RECORD SET section start

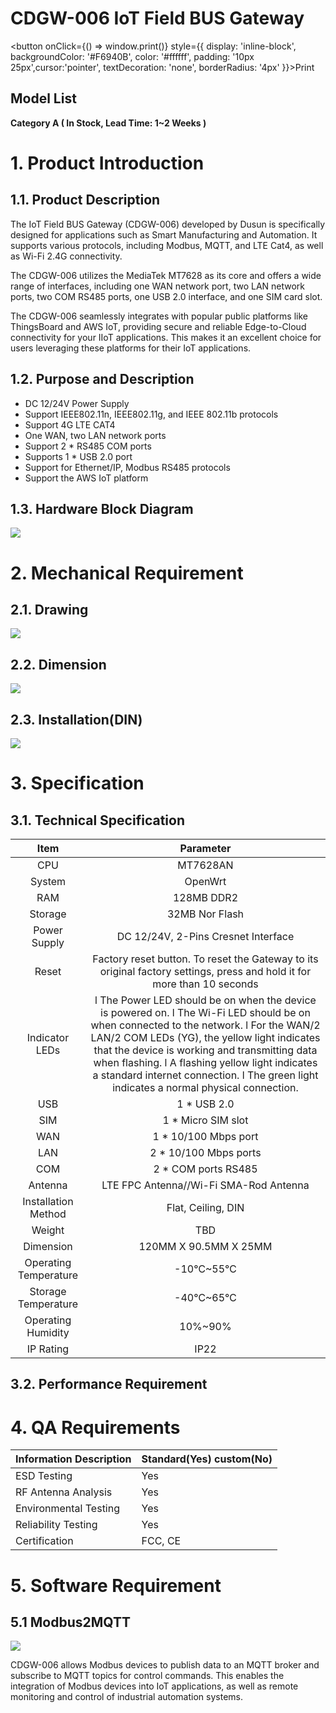 # CDGW-006 IoT Field BUS Gateway

<div style={{textAlign: 'center'}}>

<button onClick={() => window.print()} style={{ display: 'inline-block', backgroundColor: '#F6940B', color: '#ffffff', padding: '10px 25px',cursor:'pointer', textDecoration: 'none', borderRadius: '4px' }}>Print</button>

</div>

## Model List

**Category A ( In Stock, Lead Time: 1~2 Weeks )**
<!--<table>
<thead>
  <tr>
    <th rowspan="3">&nbsp;&nbsp;&nbsp;<br> <br>&nbsp;&nbsp;&nbsp;<br>Feature<br>&nbsp;&nbsp;&nbsp;<br> <br>&nbsp;&nbsp;&nbsp;<br>Model&nbsp;&nbsp;&nbsp;</th>
    <th colspan="2">&nbsp;&nbsp;&nbsp;<br>Hardware&nbsp;&nbsp;&nbsp;</th>
    <th colspan="6">&nbsp;&nbsp;&nbsp;<br>Software&nbsp;&nbsp;&nbsp;</th>
  </tr>
  <tr>
    <th colspan="2">&nbsp;&nbsp;&nbsp;<br>Wi-Fi2.4G<br>&nbsp;&nbsp;&nbsp;<br>Ethernet<br>&nbsp;&nbsp;&nbsp;<br>4G LTE CAT4&nbsp;&nbsp;&nbsp;</th>
    <th colspan="4">&nbsp;&nbsp;&nbsp;<br> <br>&nbsp;&nbsp;&nbsp;<br>Protocol<br>&nbsp;&nbsp;&nbsp;<br> &nbsp;&nbsp;&nbsp;</th>
    <th colspan="2">&nbsp;&nbsp;&nbsp;<br> <br>&nbsp;&nbsp;&nbsp;<br>Platform&nbsp;&nbsp;&nbsp;</th>
  </tr>
  <tr>
    <th>&nbsp;&nbsp;&nbsp;<br>RS485&nbsp;&nbsp;&nbsp;</th>
    <th>&nbsp;&nbsp;&nbsp;<br>RS232&nbsp;&nbsp;&nbsp;</th>
    <th>&nbsp;&nbsp;&nbsp;<br>Modbus&nbsp;&nbsp;&nbsp;</th>
    <th>&nbsp;&nbsp;&nbsp;<br>BACnet&nbsp;&nbsp;&nbsp;</th>
    <th>&nbsp;&nbsp;&nbsp;<br>DMX512&nbsp;&nbsp;&nbsp;</th>
    <th>&nbsp;&nbsp;&nbsp;<br>BNP3&nbsp;&nbsp;&nbsp;</th>
    <th>&nbsp;&nbsp;&nbsp;<br>ThingsBoard&nbsp;&nbsp;&nbsp;</th>
    <th>&nbsp;&nbsp;&nbsp;<br>AWS IoT&nbsp;&nbsp;&nbsp;</th>
  </tr>
</thead>
<tbody>
  <tr>
    <td>&nbsp;&nbsp;&nbsp;<br>CDGW-006-1&nbsp;&nbsp;&nbsp;</td>
    <td>&nbsp;&nbsp;&nbsp;<br>●&nbsp;&nbsp;&nbsp;</td>
    <td>&nbsp;&nbsp;&nbsp;<br> &nbsp;&nbsp;&nbsp;</td>
    <td>&nbsp;&nbsp;&nbsp;<br>●&nbsp;&nbsp;&nbsp;</td>
    <td>&nbsp;&nbsp;&nbsp;<br> &nbsp;&nbsp;&nbsp;</td>
    <td>&nbsp;&nbsp;&nbsp;<br> &nbsp;&nbsp;&nbsp;</td>
    <td>&nbsp;&nbsp;&nbsp;<br> &nbsp;&nbsp;&nbsp;</td>
    <td>&nbsp;&nbsp;&nbsp;<br> &nbsp;&nbsp;&nbsp;</td>
    <td>&nbsp;&nbsp;&nbsp;<br>●&nbsp;&nbsp;&nbsp;</td>
  </tr>
</tbody>
</table>

**Category C (Built by Order , Lead Time More Than 8 Weeks , MOQ: 500 )**
<table>
<thead>
  <tr>
    <th rowspan="3">&nbsp;&nbsp;&nbsp;<br> <br>&nbsp;&nbsp;&nbsp;<br>Feature<br>&nbsp;&nbsp;&nbsp;<br> <br>&nbsp;&nbsp;&nbsp;<br>Model&nbsp;&nbsp;&nbsp;</th>
    <th colspan="2">&nbsp;&nbsp;&nbsp;<br>Hardware&nbsp;&nbsp;&nbsp;</th>
    <th colspan="6">&nbsp;&nbsp;&nbsp;<br>Software&nbsp;&nbsp;&nbsp;</th>
  </tr>
  <tr>
    <th colspan="2">&nbsp;&nbsp;&nbsp;<br>Wi-Fi2.4G<br>&nbsp;&nbsp;&nbsp;<br>Ethernet<br>&nbsp;&nbsp;&nbsp;<br>4G LTE CAT4&nbsp;&nbsp;&nbsp;</th>
    <th colspan="4">&nbsp;&nbsp;&nbsp;<br> <br>&nbsp;&nbsp;&nbsp;<br>Protocol<br>&nbsp;&nbsp;&nbsp;<br> &nbsp;&nbsp;&nbsp;</th>
    <th colspan="2">&nbsp;&nbsp;&nbsp;<br> <br>&nbsp;&nbsp;&nbsp;<br>Platform&nbsp;&nbsp;&nbsp;</th>
  </tr>
  <tr>
    <th>&nbsp;&nbsp;&nbsp;<br>RS485&nbsp;&nbsp;&nbsp;</th>
    <th>&nbsp;&nbsp;&nbsp;<br>RS232&nbsp;&nbsp;&nbsp;</th>
    <th>&nbsp;&nbsp;&nbsp;<br>Modbus&nbsp;&nbsp;&nbsp;</th>
    <th>&nbsp;&nbsp;&nbsp;<br>BACnet&nbsp;&nbsp;&nbsp;</th>
    <th>&nbsp;&nbsp;&nbsp;<br>DMX512&nbsp;&nbsp;&nbsp;</th>
    <th>&nbsp;&nbsp;&nbsp;<br>BNP3&nbsp;&nbsp;&nbsp;</th>
    <th>&nbsp;&nbsp;&nbsp;<br>ThingsBoard&nbsp;&nbsp;&nbsp;</th>
    <th>&nbsp;&nbsp;&nbsp;<br>AWS IoT&nbsp;&nbsp;&nbsp;</th>
  </tr>
</thead>
<tbody>
  <tr>
    <td>&nbsp;&nbsp;&nbsp;<br>CDGW-006-2&nbsp;&nbsp;&nbsp;</td>
    <td>&nbsp;&nbsp;&nbsp;<br> &nbsp;&nbsp;&nbsp;</td>
    <td>&nbsp;&nbsp;&nbsp;<br>●&nbsp;&nbsp;&nbsp;</td>
    <td>&nbsp;&nbsp;&nbsp;<br>●&nbsp;&nbsp;&nbsp;</td>
    <td>&nbsp;&nbsp;&nbsp;<br>●&nbsp;&nbsp;&nbsp;</td>
    <td>&nbsp;&nbsp;&nbsp;<br> &nbsp;&nbsp;&nbsp;</td>
    <td>&nbsp;&nbsp;&nbsp;<br> &nbsp;&nbsp;&nbsp;</td>
    <td>&nbsp;&nbsp;&nbsp;<br>●&nbsp;&nbsp;&nbsp;</td>
    <td>&nbsp;&nbsp;&nbsp;<br>●&nbsp;&nbsp;&nbsp;</td>
  </tr>
  <tr>
    <td>&nbsp;&nbsp;&nbsp;<br>CDGW-006-3&nbsp;&nbsp;&nbsp;</td>
    <td>&nbsp;&nbsp;&nbsp;<br>●&nbsp;&nbsp;&nbsp;</td>
    <td>&nbsp;&nbsp;&nbsp;<br> &nbsp;&nbsp;&nbsp;</td>
    <td>&nbsp;&nbsp;&nbsp;<br> &nbsp;&nbsp;&nbsp;</td>
    <td>&nbsp;&nbsp;&nbsp;<br>●&nbsp;&nbsp;&nbsp;</td>
    <td>&nbsp;&nbsp;&nbsp;<br>●&nbsp;&nbsp;&nbsp;</td>
    <td>&nbsp;&nbsp;&nbsp;<br> &nbsp;&nbsp;&nbsp;</td>
    <td>&nbsp;&nbsp;&nbsp;<br> &nbsp;&nbsp;&nbsp;</td>
    <td>&nbsp;&nbsp;&nbsp;<br>●&nbsp;&nbsp;&nbsp;</td>
  </tr>
  <tr>
    <td>&nbsp;&nbsp;&nbsp;<br>CDGW-006-4&nbsp;&nbsp;&nbsp;</td>
    <td>&nbsp;&nbsp;&nbsp;<br>●&nbsp;&nbsp;&nbsp;</td>
    <td>&nbsp;&nbsp;&nbsp;<br> &nbsp;&nbsp;&nbsp;</td>
    <td>&nbsp;&nbsp;&nbsp;<br>●&nbsp;&nbsp;&nbsp;</td>
    <td>&nbsp;&nbsp;&nbsp;<br> &nbsp;&nbsp;&nbsp;</td>
    <td>&nbsp;&nbsp;&nbsp;<br> &nbsp;&nbsp;&nbsp;</td>
    <td>&nbsp;&nbsp;&nbsp;<br>●&nbsp;&nbsp;&nbsp;</td>
    <td>&nbsp;&nbsp;&nbsp;<br> &nbsp;&nbsp;&nbsp;</td>
    <td>&nbsp;&nbsp;&nbsp;<br>●&nbsp;&nbsp;&nbsp;</td>
  </tr>
</tbody>
</table>

**Region List**
<table>
<thead>
  <tr>
    <th>&nbsp;&nbsp;&nbsp;<br>Type&nbsp;&nbsp;&nbsp;</th>
    <th>&nbsp;&nbsp;&nbsp;<br>Region&nbsp;&nbsp;&nbsp;</th>
    <th>&nbsp;&nbsp;&nbsp;<br>LTE Module&nbsp;&nbsp;&nbsp;</th>
    <th>&nbsp;&nbsp;&nbsp;<br>Category&nbsp;&nbsp;&nbsp;</th>
  </tr>
</thead>
<tbody>
  <tr>
    <td>&nbsp;&nbsp;&nbsp;<br>-G&nbsp;&nbsp;&nbsp;</td>
    <td>&nbsp;&nbsp;&nbsp;<br>Global&nbsp;&nbsp;&nbsp;</td>
    <td>&nbsp;&nbsp;&nbsp;<br>EG25&nbsp;&nbsp;&nbsp;</td>
    <td>&nbsp;&nbsp;&nbsp;<br>A&nbsp;&nbsp;&nbsp;</td>
  </tr>
  <tr>
    <td>&nbsp;&nbsp;&nbsp;<br>-EU&nbsp;&nbsp;&nbsp;</td>
    <td>&nbsp;&nbsp;&nbsp;<br>Europe&nbsp;&nbsp;&nbsp;</td>
    <td>&nbsp;&nbsp;&nbsp;<br>EC25-&nbsp;&nbsp;&nbsp;EUX&nbsp;&nbsp;&nbsp;</td>
    <td>&nbsp;&nbsp;&nbsp;<br>C&nbsp;&nbsp;&nbsp;</td>
  </tr>
  <tr>
    <td>&nbsp;&nbsp;&nbsp;<br>-CN&nbsp;&nbsp;&nbsp;</td>
    <td>&nbsp;&nbsp;&nbsp;<br>China&nbsp;&nbsp;&nbsp;</td>
    <td>&nbsp;&nbsp;&nbsp;<br>EC200N-CN&nbsp;&nbsp;&nbsp;</td>
    <td>&nbsp;&nbsp;&nbsp;<br>C&nbsp;&nbsp;&nbsp;</td>
  </tr>
  <tr>
    <td>&nbsp;&nbsp;&nbsp;<br>-US&nbsp;&nbsp;&nbsp;</td>
    <td>&nbsp;&nbsp;&nbsp;<br>North&nbsp;&nbsp;&nbsp;America&nbsp;&nbsp;&nbsp;</td>
    <td>&nbsp;&nbsp;&nbsp;<br>EC25-&nbsp;&nbsp;&nbsp;AFX&nbsp;&nbsp;&nbsp;</td>
    <td>&nbsp;&nbsp;&nbsp;<br>C&nbsp;&nbsp;&nbsp;</td>
  </tr>
</tbody>
</table>-->

# 1. Product Introduction

## 1.1. Product Description
The IoT Field BUS Gateway (CDGW-006) developed by Dusun is specifically designed for applications such as Smart Manufacturing and Automation. It supports various protocols, including Modbus, MQTT, and LTE Cat4, as well as Wi-Fi 2.4G connectivity.

The CDGW-006 utilizes the MediaTek MT7628 as its core and offers a wide range of interfaces, including one WAN network port, two LAN network ports, two COM RS485 ports, one USB 2.0 interface, and one SIM card slot.

The CDGW-006 seamlessly integrates with popular public platforms like ThingsBoard and AWS IoT, providing secure and reliable Edge-to-Cloud connectivity for your IIoT applications. This makes it an excellent choice for users leveraging these platforms for their IoT applications.

## 1.2. Purpose and Description
- DC 12/24V Power Supply
- Support IEEE802.11n, IEEE802.11g, and IEEE 802.11b protocols
- Support 4G LTE CAT4 
- One WAN, two LAN network ports
- Support 2 * RS485 COM ports
- Supports 1 * USB 2.0 port
- Support for Ethernet/IP, Modbus RS485 protocols
- Support the AWS IoT platform

## 1.3. Hardware Block Diagram 
![](https://dusunprj.oss-us-west-1.aliyuncs.com/DSGW%EF%BC%88Spec%EF%BC%89/CDGW-006/%E5%9B%BE%E7%89%87%201.png)

# 2. Mechanical Requirement 
## 2.1. Drawing
![](https://dusunprj.oss-us-west-1.aliyuncs.com/DSGW%EF%BC%88Spec%EF%BC%89/CDGW-006/draw.png)

## 2.2. Dimension
![](https://dusunprj.oss-us-west-1.aliyuncs.com/DSGW%EF%BC%88Spec%EF%BC%89/CDGW-006/dimen.png)

## 2.3. Installation(DIN)
![](https://dusunprj.oss-us-west-1.aliyuncs.com/DSGW%EF%BC%88Spec%EF%BC%89/CDGW-006/dimen.jpg)

# 3. Specification

## 3.1. Technical Specification

|          Item         |                                                                                                                                                                                          Parameter                                                                                                                                                                                         |
|:---------------------:|:------------------------------------------------------------------------------------------------------------------------------------------------------------------------------------------------------------------------------------------------------------------------------------------------------------------------------------------------------------------------------------------:|
| CPU                   | MT7628AN                                                                                                                                                                                                                                                                                                                                                                                   |
| System                | OpenWrt                                                                                                                                                                                                                                                                                                                                                                                    |
| RAM                   | 128MB DDR2                                                                                                                                                                                                                                                                                                                                                                                 |
| Storage               | 32MB Nor Flash                                                                                                                                                                                                                                                                                                                                                                             |
| Power Supply          | DC 12/24V, 2-Pins Cresnet Interface                                                                                                                                                                                                                                                                                                                                                        |
| Reset                 | Factory reset button. To reset the Gateway to its original factory settings, press and hold it for more than 10 seconds                                                                                                                                                                                                                                                                    |
| Indicator LEDs        | l  The Power LED should be on when the device is powered on. l  The Wi-Fi LED should be on when connected to the network. l  For the WAN/2 LAN/2 COM LEDs (YG), the yellow light indicates that the device is working and transmitting data when flashing. l  A flashing yellow light indicates a standard internet connection. l  The green light indicates a normal physical connection. |
| USB                   | 1 * USB 2.0                                                                                                                                                                                                                                                                                                                                                                                |
| SIM                   | 1 * Micro SIM slot                                                                                                                                                                                                                                                                                                                                                                         |
| WAN                   | 1 * 10/100 Mbps port                                                                                                                                                                                                                                                                                                                                                                       |
| LAN                   | 2 * 10/100 Mbps ports                                                                                                                                                                                                                                                                                                                                                                      |
| COM                   | 2 * COM ports RS485                                                                                                                                                                                                                                                                                                                                                                        |
| Antenna               | LTE FPC Antenna//Wi-Fi SMA-Rod Antenna                                                                                                                                                                                                                                                                                                                                                     |
| Installation Method   | Flat, Ceiling, DIN                                                                                                                                                                                                                                                                                                                                                                         |
| Weight                | TBD                                                                                                                                                                                                                                                                                                                                                                                        |
| Dimension             | 120MM X 90.5MM X 25MM                                                                                                                                                                                                                                                                                                                                                                      |
| Operating Temperature | -10℃~55℃                                                                                                                                                                                                                                                                                                                                                                                   |
| Storage Temperature   | -40℃~65℃                                                                                                                                                                                                                                                                                                                                                                                   |
| Operating Humidity    | 10%~90%                                                                                                                                                                                                                                                                                                                                                                                    |
| IP Rating             | IP22                                                                                                                                                                                                                                                                                                                                                                                       |

## 3.2. Performance Requirement
<!--<table>
<thead>
  <tr>
    <th> <br> <br> <br> <br> <br> <br> <br> <br> <br>Wi-Fi Performance</th>
    <th>IEEE Wireless LAN standard:<br>IEEE802.11n, IEEE802.11g, IEEE 802.11b<br>Data Rate:<br>IEEE 802.11b Standard Mode:1,2,5.5,11Mbps<br>IEEE 802.11g Standard Mode:6,9,12,18,24,36,48,54 Mbps<br>IEEE 802.11n: MCS0~MCS7 @ HT20/ 2.4GHz band<br>MCS0~MCS7 @ HT40/ 2.4GHz band<br>Sensitivity:<br>HT40 MCS7: -70dBm@10% PER(MCS7) /2.4GHz band<br>HT20 MCS7 :-71dBm@10% PER(MCS7) /2.4GHz band<br>Transmit Power:<br>IEEE 802.11n: 16dBm @HT20/40 MCS7 /2.4GHzband<br>IEEE 802.11g: 16dBm @54MHz<br>IEEE 802.11b: 18dBm@11MHz<br>Wireless Security: WPA/WPA2, WEP, TKIP, and AES<br>Working mode: Bridge, AP Client<br>Range: 50 meters maximum, open field<br>Transmit Power:17dBm<br>Highest Transmission Rate: 300Mbps<br>Frequency offset: +/- 50KHZ<br>Frequency Range (MHz): 2412.0~2483.5<br>Low Frequency (MHz):2400<br>High Frequency (MHz):2483.5<br>E.i.r.p (Equivalent Isotopically Radiated power) (mW)&lt;100mW<br>Bandwidth (MHz):20MHz/40MHz<br>Modulation: BPSK/QPSK, FHSSCCK/DSSS, 64QAM/OFDM</th>
  </tr>
</thead>
<tbody>
  <tr>
    <td> <br>LTE CAT4 EG25-G</td>
    <td>LTE-FDD: B1/B2/B3/B4/B5/B7/B8/B12/B13/B18/B19/B20/B25/B26/B28<br>LTE-TDD: B38/B39/B40/B41<br>WCDMA: B1/B2/B4/B5/B6/B8/B19<br>GSM: B2/B3/B5/B8</td>
  </tr>
</tbody>
</table>-->

# 4. QA Requirements
|     Information Description    |     Standard(Yes)   custom(No)    |
|--------------------------------|-----------------------------------|
|     ESD   Testing              |     Yes                           |
|     RF   Antenna Analysis      |     Yes                           |
|     Environmental   Testing    |     Yes                           |
|     Reliability   Testing      |     Yes                           |
|     Certification              |     FCC,   CE                     |

# 5. Software Requirement

## 5.1 Modbus2MQTT
![](https://dusunprj.oss-us-west-1.aliyuncs.com/CDGW-006-Modbus2MQTT.png)

CDGW-006 allows Modbus devices to publish data to an MQTT broker and subscribe to MQTT topics for control commands. This enables the integration of Modbus devices into IoT applications, as well as remote monitoring and control of industrial automation systems.
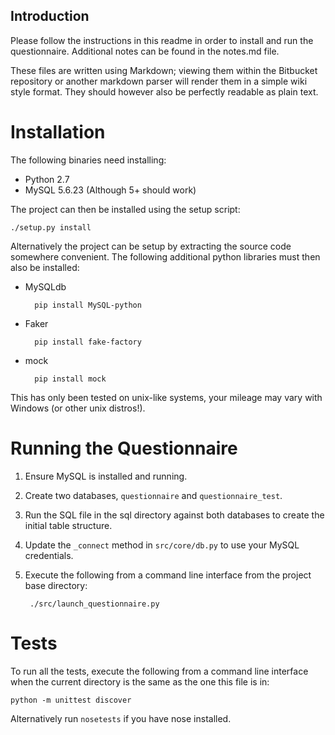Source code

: Introduction
------------

Please follow the instructions in this readme in order to install and run the questionnaire. Additional notes can be 
found in the notes.md file.

These files are written using Markdown; viewing them within the Bitbucket repository or another markdown parser will 
render them in a simple wiki style format. They should however also be perfectly readable as plain text.

Installation
============

The following binaries need installing:

* Python 2.7
* MySQL 5.6.23 (Although 5+ should work)

The project can then be installed using the setup script:

	./setup.py install
	
Alternatively the project can be setup by extracting the source code somewhere convenient. The following additional 
python libraries must then also be installed:

* MySQLdb

		pip install MySQL-python

* Faker 
		
		pip install fake-factory

* mock 
		
		pip install mock
		
This has only been tested on unix-like systems, your mileage may vary with Windows (or other unix distros!).

Running the Questionnaire
=========================

1. Ensure MySQL is installed and running. 
2. Create two databases, `questionnaire` and `questionnaire_test`.
3. Run the SQL file in the sql directory against both databases to create the initial table structure.
4. Update the `_connect` method in `src/core/db.py` to use your MySQL credentials.
5. Execute the following from a command line interface from the project base directory:

		./src/launch_questionnaire.py

Tests
=====

To run all the tests, execute the following from a command line interface when the
current directory is the same as the one this file is in:

	python -m unittest discover

Alternatively run `nosetests` if you have nose installed.
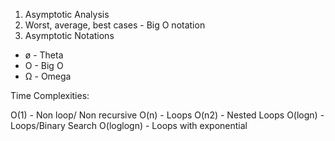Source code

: 1. Asymptotic Analysis
2. Worst, average, best cases - Big O notation
3. Asymptotic Notations
 * ø - Theta
 * O - Big O
 * Ω - Omega

Time Complexities:

O(1) - Non loop/ Non recursive
O(n) - Loops
O(n2) - Nested Loops
O(logn) - Loops/Binary Search
O(loglogn) - Loops with exponential
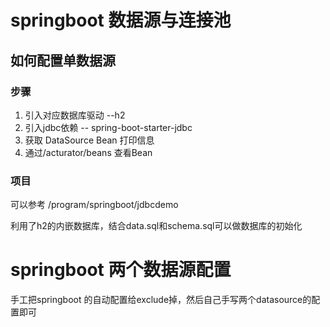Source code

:# springboot 数据源与连接池

## 如何配置单数据源

### 步骤
1. 引入对应数据库驱动 --h2
2. 引入jdbc依赖 -- spring-boot-starter-jdbc
3. 获取 DataSource Bean 打印信息
4. 通过/acturator/beans 查看Bean

### 项目
可以参考 /program/springboot/jdbcdemo

利用了h2的内嵌数据库，结合data.sql和schema.sql可以做数据库的初始化

# springboot 两个数据源配置
手工把springboot 的自动配置给exclude掉，然后自己手写两个datasource的配置即可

RECORD SET section end

Lines of the listing above that contain the word "Category" must all be copied.

**Category A ( In Stock, Lead Time: 1~2 Weeks )**
**Category C (Built by Order , Lead Time More Than 8 Weeks , MOQ: 500 )**
    <th>&nbsp;&nbsp;&nbsp;<br>Category&nbsp;&nbsp;&nbsp;</th>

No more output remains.